■ ENTRIES SHOWN ■
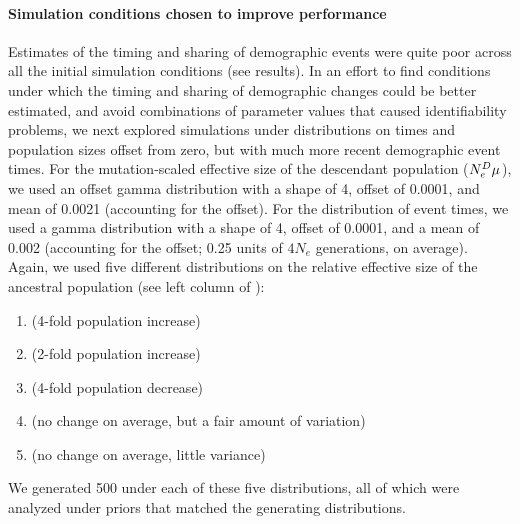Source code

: \paragraph{Simulation conditions chosen to improve performance}

Estimates of the timing and sharing of demographic events were quite poor
across all the initial simulation conditions (see results).
In an effort to find conditions under which the timing and sharing of
demographic changes could be better estimated, and avoid combinations
of parameter values that caused identifiability problems,
we next explored simulations under distributions on times and population sizes
offset from zero, but with much more recent demographic event times.
For the mutation-scaled effective size of the descendant
population
($\epopsize[\descendantpopindex{}]\murate$),
we used an offset gamma distribution with a shape of 4, offset of 0.0001, and
mean of 0.0021 (accounting for the offset).
For the distribution of event times, we used a gamma distribution
with a shape of 4, offset of 0.0001, and a mean of 0.002 (accounting
for the offset; 0.25 units of $4N_e$ generations, on average).
Again, we used five different distributions on the relative effective size of
the ancestral population (see left column of
\figs
{}):
\begin{enumerate}[label=B.\arabic*]
    \item {} (4-fold population increase) \label{sims:optimalFourFoldIncrease}
    \item {} (2-fold population increase)  \label{sims:optimalTwoFoldIncrease}
    \item {} (4-fold population decrease)    \label{sims:optimalFourFoldDecrease}
    \item {} (no change on average, but a fair amount of variation) \label{sims:optimalCenter}
    \item {} (no change on average, little variance) \label{sims:optimalCenterNarrow}
\end{enumerate}
We generated 500 \datasets under each of these five distributions, all of which
were analyzed under priors that matched the generating distributions.

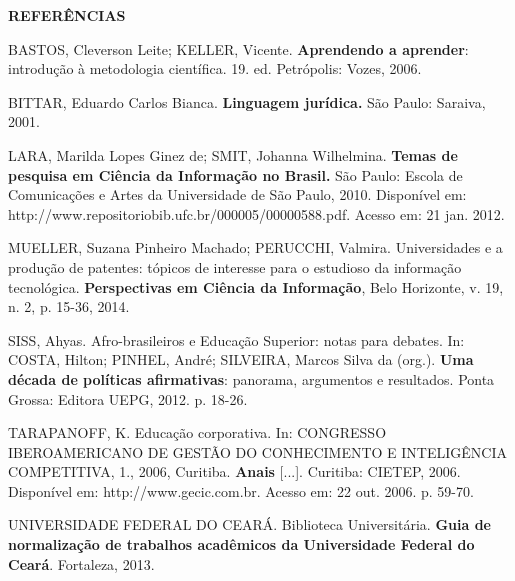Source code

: \begin{center}
    \textbf{REFERÊNCIAS}
\end{center}

\jump

{\parindent0pt %

BASTOS, Cleverson Leite; KELLER, Vicente. \textbf{Aprendendo a aprender}: introdução à metodologia científica. 19. ed. Petrópolis: Vozes, 2006.

\jump

BITTAR, Eduardo Carlos Bianca. \textbf{Linguagem jurídica.} São Paulo: Saraiva, 2001.

\jump

LARA, Marilda Lopes Ginez de; SMIT, Johanna Wilhelmina. \textbf{Temas de pesquisa em Ciência da Informação no Brasil.} São Paulo: Escola de Comunicações e Artes da Universidade de São Paulo, 2010. Disponível em:
http://www.repositoriobib.ufc.br/000005/00000588.pdf. Acesso em: 21 jan. 2012.

\jump

MUELLER, Suzana Pinheiro Machado; PERUCCHI, Valmira. Universidades e a produção de patentes: tópicos de interesse para o estudioso da informação tecnológica. \textbf{Perspectivas em Ciência da Informação}, Belo Horizonte, v. 19, n. 2, p. 15-36, 2014.

\jump

SISS, Ahyas. Afro-brasileiros e Educação Superior: notas para debates. In: COSTA, Hilton; PINHEL, André; SILVEIRA, Marcos Silva da (org.). \textbf{Uma década de políticas afirmativas}: panorama, argumentos e resultados. Ponta Grossa: Editora UEPG, 2012. p. 18-26.

\jump

TARAPANOFF, K. Educação corporativa. In: CONGRESSO IBEROAMERICANO DE
GESTÃO DO CONHECIMENTO E INTELIGÊNCIA COMPETITIVA, 1., 2006, Curitiba.
\textbf{Anais} [...]. Curitiba: CIETEP, 2006. Disponível em: http://www.gecic.com.br. Acesso em: 22 out. 2006. p. 59-70.

\jump

UNIVERSIDADE FEDERAL DO CEARÁ. Biblioteca Universitária. \textbf{Guia de normalização de trabalhos acadêmicos da Universidade Federal do Ceará}. Fortaleza, 2013.

}



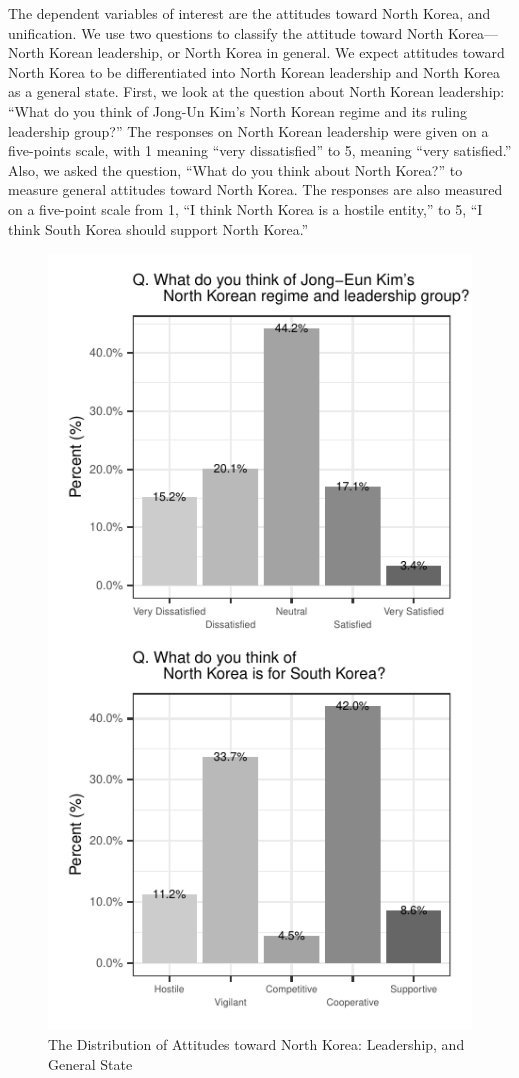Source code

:\documentclass[letterpaper,9pt,twocolumn,twoside,]{pinp}
\begin{document}
The dependent variables of interest are the attitudes toward North
Korea, and unification. We use two questions to classify the attitude
toward North Korea---North Korean leadership, or North Korea in general.
We expect attitudes toward North Korea to be differentiated into North
Korean leadership and North Korea as a general state. First, we look at
the question about North Korean leadership: ``What do you think of
Jong-Un Kim's North Korean regime and its ruling leadership group?'' The
responses on North Korean leadership were given on a five-points scale,
with 1 meaning ``very dissatisfied'' to 5, meaning ``very satisfied.''
Also, we asked the question, ``What do you think about North Korea?'' to
measure general attitudes toward North Korea. The responses are also
measured on a five-point scale from 1, ``I think North Korea is a
hostile entity,'' to 5, ``I think South Korea should support North
Korea.''

\begin{figure}[ht]

{\centering \includegraphics{manuscript_files/figure-latex/fig3-1} 

}

\caption{\label{fig3} The Distribution of Attitudes toward North Korea: Leadership, and General State}\label{fig:fig3}
\end{figure}
\end{document}
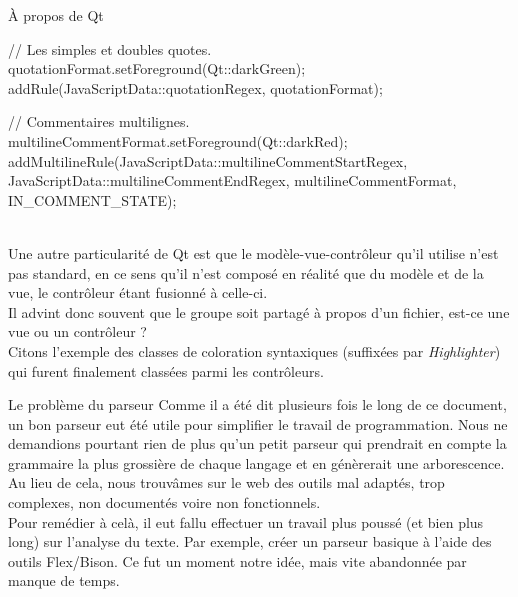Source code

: \documentclass[a4paper, 12pt]{report}
\begin{document}
\begin{chapter}
\begin{section}{À propos de Qt}
\begin{center}
\begin{cppcode}
{    // Les simples et doubles quotes.
    quotationFormat.setForeground(Qt::darkGreen);
    addRule(JavaScriptData::quotationRegex, quotationFormat);

    // Commentaires multilignes.
    multilineCommentFormat.setForeground(Qt::darkRed);
    addMultilineRule(JavaScriptData::multilineCommentStartRegex,
                     JavaScriptData::multilineCommentEndRegex,
                     multilineCommentFormat,
                     IN_COMMENT_STATE);
}
			\end{cppcode}
			\end{center}~\\


			Une autre particularité de \gls{Qt} est que le modèle-vue-contrôleur qu'il utilise n'est pas standard, en ce sens qu'il n'est composé
			en réalité que du modèle et de la vue, le contrôleur étant fusionné à celle-ci.\\
			Il advint donc souvent que le groupe soit partagé à propos d'un fichier, est-ce une vue ou un contrôleur ? \\
			Citons l'exemple des classes de coloration syntaxiques (suffixées par \emph{Highlighter}) qui furent finalement classées parmi les
			contrôleurs.
	\end{section}

	\begin{section}{Le problème du parseur}
		Comme il a été dit plusieurs fois le long de ce document, un bon \gls{parseur} eut été utile pour simplifier le travail de programmation.
		Nous ne demandions pourtant rien de plus qu'un petit \gls{parseur} qui prendrait en compte la grammaire la plus grossière de chaque langage
		et en génèrerait une arborescence. Au lieu de cela, nous trouvâmes sur le web des outils mal adaptés, trop complexes, non documentés voire
		non fonctionnels.\\

		Pour remédier à celà, il eut fallu effectuer un travail plus poussé (et bien plus long) sur l'analyse du texte. Par exemple, créer un 
		\gls{parseur} basique à l'aide des outils \gls{Flex}/\gls{Bison}. Ce fut un moment notre idée, mais vite abandonnée par manque de temps.
	\end{section}


\end{chapter}
\end{document}
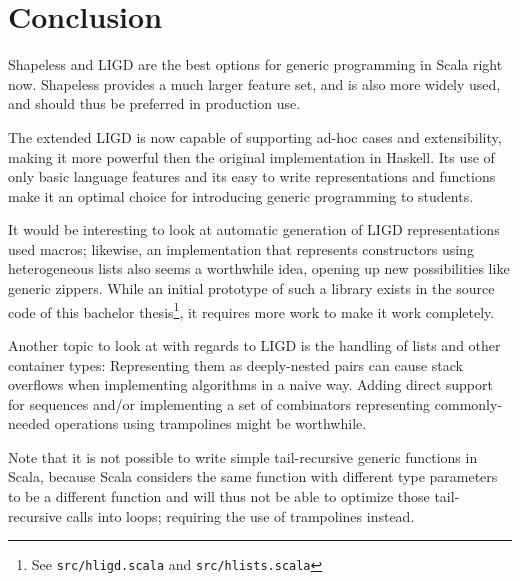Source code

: \chapter{Conclusion}
Shapeless and LIGD are the best options for generic programming in Scala
right now. Shapeless provides a much larger feature set, and is also more
widely used, and should thus be preferred in production use.

The extended LIGD is now capable of supporting ad-hoc cases and extensibility,
making it more powerful then the original implementation in Haskell. Its use
of only basic language features and its easy to write representations and
functions make it an optimal choice for introducing generic programming to
students.

It would be interesting to look at automatic generation of LIGD representations
used macros; likewise, an implementation that represents constructors using
heterogeneous lists also seems a worthwhile idea, opening up new possibilities
like generic zippers. While an initial prototype of such a library exists in
the source code of this bachelor thesis\footnote{See \texttt{src/hligd.scala} and
\texttt{src/hlists.scala}}, it requires more work to make it work completely.

Another topic to look at with regards to LIGD is the handling of lists and
other container types: Representing them as deeply-nested pairs can cause
stack overflows when implementing algorithms in a naive way. Adding direct
support for sequences and/or implementing a set of combinators representing
commonly-needed operations using trampolines might be worthwhile.

Note that it is not possible to write simple tail-recursive generic functions in Scala,
because Scala considers the same function with different type parameters
to be a different function and will thus not be able to optimize those
tail-recursive calls into loops; requiring the use of trampolines instead.
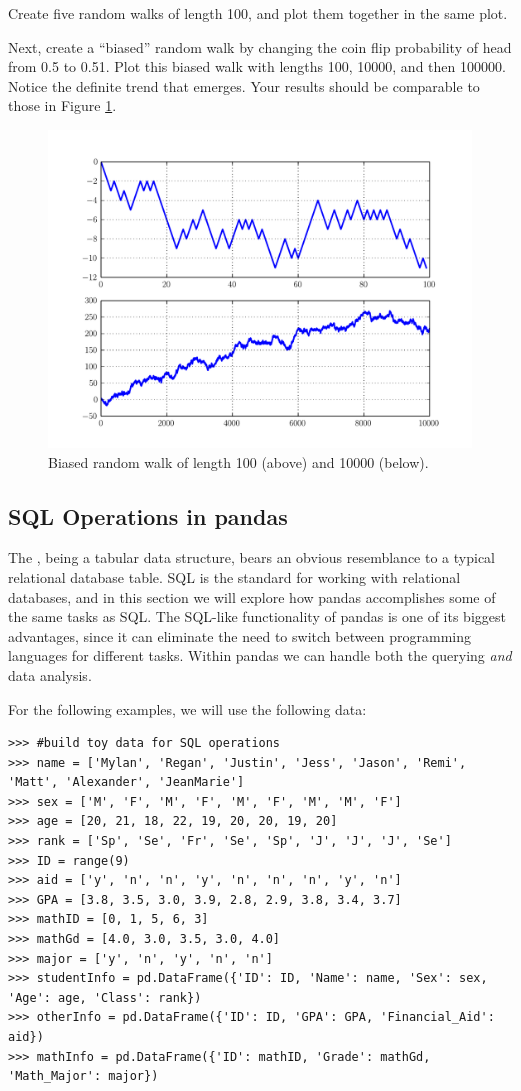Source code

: \begin{problem}
Create five random walks of length 100, and plot them together in the same plot.

Next, create a ``biased'' random walk by changing the coin flip probability of head from 0.5 to 0.51.
Plot this biased walk with lengths 100, 10000, and then 100000. Notice the definite trend that emerges.
Your results should be comparable to those in Figure \ref{pandas:biasedRandomWalk}.
\end{problem}

\begin{figure}
\centering
\includegraphics[width=.7 \textwidth]{biasedRandomWalk.pdf}
\caption{Biased random walk of length 100 (above) and 10000 (below).}
\label{pandas:biasedRandomWalk}
\end{figure}

\subsection*{SQL Operations in pandas}
The , being a tabular data structure, bears an obvious resemblance to a typical relational
database table. SQL is the standard for working with relational databases, and in this section we will
explore how pandas accomplishes some of the same tasks as SQL. The SQL-like functionality of pandas is
one of its biggest advantages, since it can eliminate the need to switch between programming languages
for different tasks. Within pandas we can handle both the querying \emph{and} data analysis.

For the following examples, we will use the following data:
\begin{lstlisting}
>>> #build toy data for SQL operations
>>> name = ['Mylan', 'Regan', 'Justin', 'Jess', 'Jason', 'Remi', 'Matt', 'Alexander', 'JeanMarie']
>>> sex = ['M', 'F', 'M', 'F', 'M', 'F', 'M', 'M', 'F']
>>> age = [20, 21, 18, 22, 19, 20, 20, 19, 20]
>>> rank = ['Sp', 'Se', 'Fr', 'Se', 'Sp', 'J', 'J', 'J', 'Se']
>>> ID = range(9)
>>> aid = ['y', 'n', 'n', 'y', 'n', 'n', 'n', 'y', 'n']
>>> GPA = [3.8, 3.5, 3.0, 3.9, 2.8, 2.9, 3.8, 3.4, 3.7]
>>> mathID = [0, 1, 5, 6, 3]
>>> mathGd = [4.0, 3.0, 3.5, 3.0, 4.0]
>>> major = ['y', 'n', 'y', 'n', 'n']
>>> studentInfo = pd.DataFrame({'ID': ID, 'Name': name, 'Sex': sex, 'Age': age, 'Class': rank})
>>> otherInfo = pd.DataFrame({'ID': ID, 'GPA': GPA, 'Financial_Aid': aid})
>>> mathInfo = pd.DataFrame({'ID': mathID, 'Grade': mathGd, 'Math_Major': major})
\end{lstlisting}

■ WHAT IS BEING ASKED ■
Could you work out how many lines in the material contain "worthwhile"? Reply with only that number.

■ OUTPUT OF THE EXERCISE ■
2